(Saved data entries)
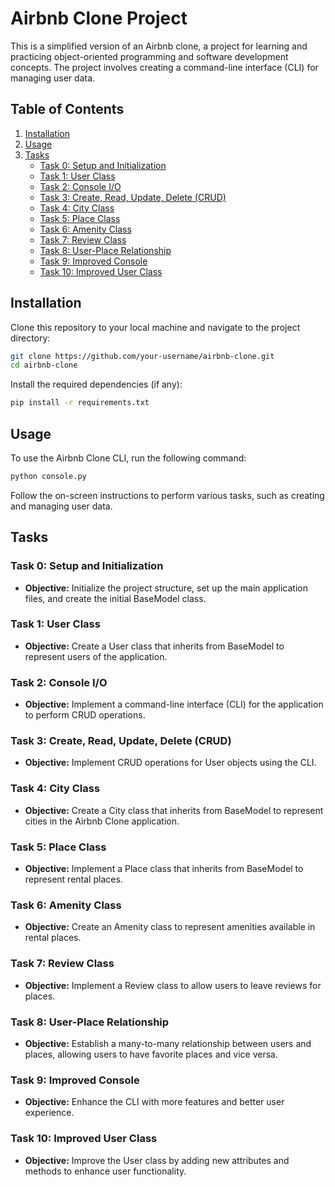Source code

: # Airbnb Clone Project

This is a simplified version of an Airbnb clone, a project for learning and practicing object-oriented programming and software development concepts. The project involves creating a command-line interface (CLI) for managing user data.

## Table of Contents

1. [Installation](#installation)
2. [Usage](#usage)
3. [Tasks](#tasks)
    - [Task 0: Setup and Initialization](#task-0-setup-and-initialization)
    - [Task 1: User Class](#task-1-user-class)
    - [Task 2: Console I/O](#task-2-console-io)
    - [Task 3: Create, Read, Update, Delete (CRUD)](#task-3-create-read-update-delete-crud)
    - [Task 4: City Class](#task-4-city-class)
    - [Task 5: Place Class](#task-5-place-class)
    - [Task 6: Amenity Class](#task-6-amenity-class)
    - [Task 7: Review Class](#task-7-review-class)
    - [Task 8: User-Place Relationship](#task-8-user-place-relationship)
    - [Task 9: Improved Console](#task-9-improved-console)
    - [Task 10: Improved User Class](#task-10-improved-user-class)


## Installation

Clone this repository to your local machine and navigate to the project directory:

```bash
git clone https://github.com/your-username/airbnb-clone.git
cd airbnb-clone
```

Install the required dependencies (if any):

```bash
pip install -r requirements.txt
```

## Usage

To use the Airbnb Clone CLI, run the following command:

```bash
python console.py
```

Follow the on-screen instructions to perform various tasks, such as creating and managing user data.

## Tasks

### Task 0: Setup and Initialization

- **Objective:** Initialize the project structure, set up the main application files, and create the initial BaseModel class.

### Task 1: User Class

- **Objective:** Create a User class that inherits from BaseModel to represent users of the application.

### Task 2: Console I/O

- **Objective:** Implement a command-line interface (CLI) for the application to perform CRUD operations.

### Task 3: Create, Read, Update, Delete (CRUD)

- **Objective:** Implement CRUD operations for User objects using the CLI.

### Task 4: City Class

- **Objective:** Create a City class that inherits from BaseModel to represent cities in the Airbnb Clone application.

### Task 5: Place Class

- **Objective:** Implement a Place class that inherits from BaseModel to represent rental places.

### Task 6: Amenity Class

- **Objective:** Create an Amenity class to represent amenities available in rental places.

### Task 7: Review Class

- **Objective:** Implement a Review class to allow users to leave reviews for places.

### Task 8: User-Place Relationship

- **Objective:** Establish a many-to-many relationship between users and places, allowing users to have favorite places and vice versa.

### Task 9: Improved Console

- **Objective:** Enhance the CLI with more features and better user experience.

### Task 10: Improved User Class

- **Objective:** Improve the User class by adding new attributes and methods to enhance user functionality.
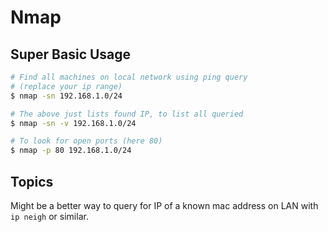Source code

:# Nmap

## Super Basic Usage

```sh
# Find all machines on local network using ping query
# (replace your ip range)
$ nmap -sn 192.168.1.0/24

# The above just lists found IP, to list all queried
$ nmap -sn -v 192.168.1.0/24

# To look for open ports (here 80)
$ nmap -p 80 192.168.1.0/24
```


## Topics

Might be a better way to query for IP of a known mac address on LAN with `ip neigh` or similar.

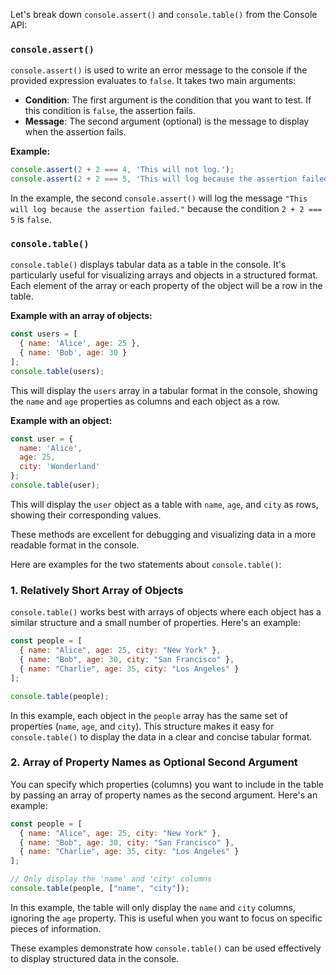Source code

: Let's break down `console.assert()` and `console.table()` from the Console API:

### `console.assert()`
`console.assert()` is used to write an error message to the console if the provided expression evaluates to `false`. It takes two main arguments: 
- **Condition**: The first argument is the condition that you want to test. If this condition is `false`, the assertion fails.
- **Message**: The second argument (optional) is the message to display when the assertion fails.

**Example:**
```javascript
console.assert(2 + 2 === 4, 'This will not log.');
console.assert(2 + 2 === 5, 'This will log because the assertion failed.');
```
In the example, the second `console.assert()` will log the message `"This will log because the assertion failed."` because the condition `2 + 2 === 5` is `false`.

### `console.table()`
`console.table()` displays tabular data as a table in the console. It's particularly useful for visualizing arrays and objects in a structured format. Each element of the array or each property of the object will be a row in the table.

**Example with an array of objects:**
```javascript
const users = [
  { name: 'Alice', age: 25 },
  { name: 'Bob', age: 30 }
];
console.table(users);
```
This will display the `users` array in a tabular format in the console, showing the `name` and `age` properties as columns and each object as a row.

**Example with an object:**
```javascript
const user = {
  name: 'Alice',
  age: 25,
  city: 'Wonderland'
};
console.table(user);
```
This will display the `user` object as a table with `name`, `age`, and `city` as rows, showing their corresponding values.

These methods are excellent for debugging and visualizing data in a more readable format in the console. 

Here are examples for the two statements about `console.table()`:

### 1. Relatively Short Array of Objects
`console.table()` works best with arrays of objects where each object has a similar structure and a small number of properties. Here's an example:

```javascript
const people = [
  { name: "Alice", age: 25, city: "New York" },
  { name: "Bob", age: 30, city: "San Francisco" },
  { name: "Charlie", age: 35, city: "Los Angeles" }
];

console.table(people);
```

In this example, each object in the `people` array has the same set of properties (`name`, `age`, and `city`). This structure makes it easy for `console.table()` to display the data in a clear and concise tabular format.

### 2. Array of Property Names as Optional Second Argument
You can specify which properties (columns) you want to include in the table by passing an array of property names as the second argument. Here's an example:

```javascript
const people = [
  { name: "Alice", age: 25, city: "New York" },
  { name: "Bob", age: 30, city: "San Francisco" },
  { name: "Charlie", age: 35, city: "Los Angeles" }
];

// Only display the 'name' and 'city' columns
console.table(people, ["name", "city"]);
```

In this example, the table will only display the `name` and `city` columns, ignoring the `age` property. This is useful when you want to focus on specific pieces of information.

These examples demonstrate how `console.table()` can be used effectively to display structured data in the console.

Task -
From the records above, give again exactly the lines running from the line with "- [Task 0: Setup" to the line with "- [Task 6: Amenity", inclusive.

Answer for this exercise -
    - [Task 0: Setup and Initialization](#task-0-setup-and-initialization)
    - [Task 1: User Class](#task-1-user-class)
    - [Task 2: Console I/O](#task-2-console-io)
    - [Task 3: Create, Read, Update, Delete (CRUD)](#task-3-create-read-update-delete-crud)
    - [Task 4: City Class](#task-4-city-class)
    - [Task 5: Place Class](#task-5-place-class)
    - [Task 6: Amenity Class](#task-6-amenity-class)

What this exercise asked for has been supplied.